***** ENTRIES SHOWN *****
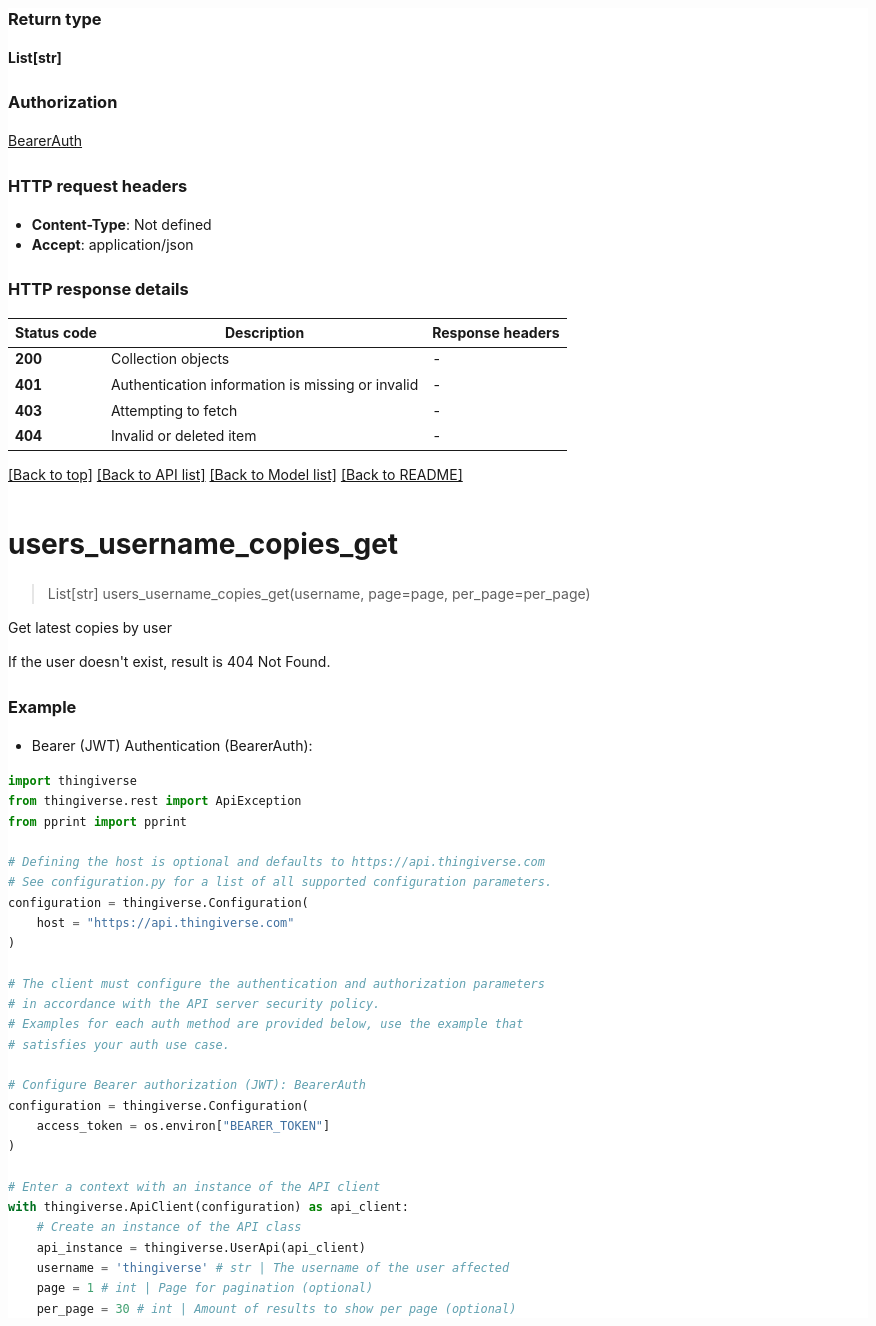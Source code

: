 ### Return type

**List[str]**

### Authorization

[BearerAuth](../README.md#BearerAuth)

### HTTP request headers

 - **Content-Type**: Not defined
 - **Accept**: application/json

### HTTP response details

| Status code | Description | Response headers |
|-------------|-------------|------------------|
**200** | Collection objects |  -  |
**401** | Authentication information is missing or invalid |  -  |
**403** | Attempting to fetch |  -  |
**404** | Invalid or deleted item |  -  |

[[Back to top]](#) [[Back to API list]](../README.md#documentation-for-api-endpoints) [[Back to Model list]](../README.md#documentation-for-models) [[Back to README]](../README.md)

# **users_username_copies_get**
> List[str] users_username_copies_get(username, page=page, per_page=per_page)

Get latest copies by user

If the user doesn't exist, result is 404 Not Found.

### Example

* Bearer (JWT) Authentication (BearerAuth):

```python
import thingiverse
from thingiverse.rest import ApiException
from pprint import pprint

# Defining the host is optional and defaults to https://api.thingiverse.com
# See configuration.py for a list of all supported configuration parameters.
configuration = thingiverse.Configuration(
    host = "https://api.thingiverse.com"
)

# The client must configure the authentication and authorization parameters
# in accordance with the API server security policy.
# Examples for each auth method are provided below, use the example that
# satisfies your auth use case.

# Configure Bearer authorization (JWT): BearerAuth
configuration = thingiverse.Configuration(
    access_token = os.environ["BEARER_TOKEN"]
)

# Enter a context with an instance of the API client
with thingiverse.ApiClient(configuration) as api_client:
    # Create an instance of the API class
    api_instance = thingiverse.UserApi(api_client)
    username = 'thingiverse' # str | The username of the user affected
    page = 1 # int | Page for pagination (optional)
    per_page = 30 # int | Amount of results to show per page (optional)

```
*****
**EXERCISE INSTRUCTIONS**:
Find the lines in the entries above where "thingiverse" occurs, and copy each of them.

**TASK OUTPUT**:
import thingiverse
from thingiverse.rest import ApiException
# Defining the host is optional and defaults to https://api.thingiverse.com
configuration = thingiverse.Configuration(
    host = "https://api.thingiverse.com"
configuration = thingiverse.Configuration(
with thingiverse.ApiClient(configuration) as api_client:
    api_instance = thingiverse.UserApi(api_client)
    username = 'thingiverse' # str | The username of the user affected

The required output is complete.